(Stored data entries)

[Start of Attachment]

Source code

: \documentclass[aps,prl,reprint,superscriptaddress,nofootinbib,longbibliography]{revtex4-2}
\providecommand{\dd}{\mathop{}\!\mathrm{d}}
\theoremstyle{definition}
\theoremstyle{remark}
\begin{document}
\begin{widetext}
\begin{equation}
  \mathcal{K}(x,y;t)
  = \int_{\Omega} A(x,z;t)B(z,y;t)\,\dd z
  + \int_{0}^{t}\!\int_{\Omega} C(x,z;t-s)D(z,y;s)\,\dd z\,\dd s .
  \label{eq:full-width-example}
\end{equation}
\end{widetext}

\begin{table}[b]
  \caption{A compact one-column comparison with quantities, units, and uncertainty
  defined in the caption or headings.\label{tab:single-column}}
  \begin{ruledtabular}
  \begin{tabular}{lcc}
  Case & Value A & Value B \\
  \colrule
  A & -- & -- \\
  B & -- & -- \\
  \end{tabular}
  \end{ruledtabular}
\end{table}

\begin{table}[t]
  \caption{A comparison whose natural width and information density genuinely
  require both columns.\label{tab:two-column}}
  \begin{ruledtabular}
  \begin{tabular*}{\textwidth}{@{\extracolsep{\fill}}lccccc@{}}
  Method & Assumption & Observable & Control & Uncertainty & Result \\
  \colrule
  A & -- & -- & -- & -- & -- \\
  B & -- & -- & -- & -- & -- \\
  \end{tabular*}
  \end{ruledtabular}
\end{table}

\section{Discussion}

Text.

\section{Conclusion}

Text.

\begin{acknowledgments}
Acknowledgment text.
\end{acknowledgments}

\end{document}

[End of Attachment]

#### Goal of the exercise:
From the records above, copy each line that contains the word "comparison".

#### Solution:
  \caption{A compact one-column comparison with quantities, units, and uncertainty
  \caption{A comparison whose natural width and information density genuinely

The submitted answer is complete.